Methods: The CTCs were isolated from peripheral blood samples using ClearCell FX ®, a label- free spiral microfluidics- based system. Fluorescence in situ hybridization (FISH) of circulating tumour cells was performed. Conventional immunohistochemistry (IHC) of tumour tissues was done to evaluate the HER2 status of the primary tumour.
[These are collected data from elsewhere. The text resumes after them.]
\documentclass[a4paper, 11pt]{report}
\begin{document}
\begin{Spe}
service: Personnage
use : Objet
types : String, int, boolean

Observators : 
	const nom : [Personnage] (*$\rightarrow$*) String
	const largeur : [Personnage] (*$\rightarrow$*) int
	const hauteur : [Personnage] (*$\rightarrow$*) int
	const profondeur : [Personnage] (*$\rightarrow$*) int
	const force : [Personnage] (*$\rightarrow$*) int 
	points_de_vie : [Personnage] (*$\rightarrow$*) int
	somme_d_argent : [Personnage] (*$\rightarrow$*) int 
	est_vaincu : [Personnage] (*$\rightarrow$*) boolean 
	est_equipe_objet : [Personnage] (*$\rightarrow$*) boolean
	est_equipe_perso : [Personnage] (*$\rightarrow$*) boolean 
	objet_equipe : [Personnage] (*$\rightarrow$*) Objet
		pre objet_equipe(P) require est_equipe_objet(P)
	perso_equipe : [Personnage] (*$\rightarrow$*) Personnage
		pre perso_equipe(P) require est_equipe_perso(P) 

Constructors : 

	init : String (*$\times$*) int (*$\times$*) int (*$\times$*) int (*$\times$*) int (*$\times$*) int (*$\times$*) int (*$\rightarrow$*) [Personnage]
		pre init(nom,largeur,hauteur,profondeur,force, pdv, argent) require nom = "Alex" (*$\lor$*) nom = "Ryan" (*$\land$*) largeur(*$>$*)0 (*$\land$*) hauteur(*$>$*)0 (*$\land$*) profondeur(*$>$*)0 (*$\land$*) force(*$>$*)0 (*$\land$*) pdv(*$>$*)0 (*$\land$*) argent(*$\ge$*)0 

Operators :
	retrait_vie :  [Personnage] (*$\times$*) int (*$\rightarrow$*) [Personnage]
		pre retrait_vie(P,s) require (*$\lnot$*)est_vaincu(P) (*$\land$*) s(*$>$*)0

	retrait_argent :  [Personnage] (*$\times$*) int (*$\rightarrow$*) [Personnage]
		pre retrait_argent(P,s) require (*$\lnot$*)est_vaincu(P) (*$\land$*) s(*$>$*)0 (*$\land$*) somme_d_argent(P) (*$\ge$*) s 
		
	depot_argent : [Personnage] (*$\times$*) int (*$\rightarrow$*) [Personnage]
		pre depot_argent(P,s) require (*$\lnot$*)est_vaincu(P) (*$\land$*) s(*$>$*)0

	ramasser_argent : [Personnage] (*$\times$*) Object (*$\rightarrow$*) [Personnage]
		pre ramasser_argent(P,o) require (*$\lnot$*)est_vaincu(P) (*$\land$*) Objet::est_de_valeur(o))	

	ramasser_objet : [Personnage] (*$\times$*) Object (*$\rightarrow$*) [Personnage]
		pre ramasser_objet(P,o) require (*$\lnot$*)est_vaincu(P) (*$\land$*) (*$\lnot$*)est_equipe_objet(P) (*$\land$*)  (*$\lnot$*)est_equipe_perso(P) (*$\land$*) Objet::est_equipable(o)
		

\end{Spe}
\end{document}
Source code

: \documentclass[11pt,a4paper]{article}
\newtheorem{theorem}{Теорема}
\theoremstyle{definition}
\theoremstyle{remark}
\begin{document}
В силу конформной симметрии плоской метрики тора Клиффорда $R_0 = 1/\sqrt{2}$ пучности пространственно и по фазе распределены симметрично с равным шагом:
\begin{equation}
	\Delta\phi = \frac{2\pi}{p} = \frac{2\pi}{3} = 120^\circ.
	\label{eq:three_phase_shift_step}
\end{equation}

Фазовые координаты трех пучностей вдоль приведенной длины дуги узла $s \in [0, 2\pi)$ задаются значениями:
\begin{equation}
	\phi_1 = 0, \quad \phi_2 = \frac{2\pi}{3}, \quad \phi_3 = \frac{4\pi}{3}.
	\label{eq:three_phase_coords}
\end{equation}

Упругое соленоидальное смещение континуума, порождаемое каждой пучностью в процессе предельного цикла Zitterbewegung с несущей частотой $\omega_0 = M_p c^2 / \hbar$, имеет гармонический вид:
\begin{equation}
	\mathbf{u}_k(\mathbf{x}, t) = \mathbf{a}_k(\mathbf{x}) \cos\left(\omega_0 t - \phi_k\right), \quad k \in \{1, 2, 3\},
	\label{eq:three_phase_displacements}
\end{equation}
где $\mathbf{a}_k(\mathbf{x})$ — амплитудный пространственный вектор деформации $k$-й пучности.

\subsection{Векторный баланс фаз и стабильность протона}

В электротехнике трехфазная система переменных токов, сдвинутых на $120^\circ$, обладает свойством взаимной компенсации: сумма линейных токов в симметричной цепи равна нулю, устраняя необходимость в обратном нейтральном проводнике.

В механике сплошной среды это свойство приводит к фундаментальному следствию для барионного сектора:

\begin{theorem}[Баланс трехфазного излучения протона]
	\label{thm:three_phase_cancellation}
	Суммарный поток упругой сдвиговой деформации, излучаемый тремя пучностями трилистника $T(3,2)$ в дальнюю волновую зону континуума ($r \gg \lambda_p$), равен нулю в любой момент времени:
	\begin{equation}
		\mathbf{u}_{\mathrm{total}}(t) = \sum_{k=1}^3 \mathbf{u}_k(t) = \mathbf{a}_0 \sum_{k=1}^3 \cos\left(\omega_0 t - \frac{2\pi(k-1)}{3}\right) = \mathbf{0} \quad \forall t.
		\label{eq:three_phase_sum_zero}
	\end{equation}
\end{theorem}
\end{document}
Results: The number of CTCs range between 0- 30 per 7.5 ml of blood. Both HER2 amplification and chromosome 17 polysomy can be detected using FISH in the CTC samples. Concordance rate of HER2 positivity between CTCs and tumour tissue is 82.4% (14 out of 17 patients), while the concordance rate of HER2 negativity is 100% between CTCs and tumour tissues (9 out 9). Worse progression- free survival is observed in patients with 5 or more CTCs per 7.5 ml of blood, suggesting significant prognostic relevance of HER2 over-expression in CTCs. Interestingly, in time point cases, we observed changing HER2 profiles in the CTCs of patients as the tumour progresses during the course of treatment.
Conclusion: There is a strong concordance of HER2 status in CTCs and primary tumour. CTCs can provide real- time snapshots of HER2 status for tumor monitoring that may help informed treatment decisions.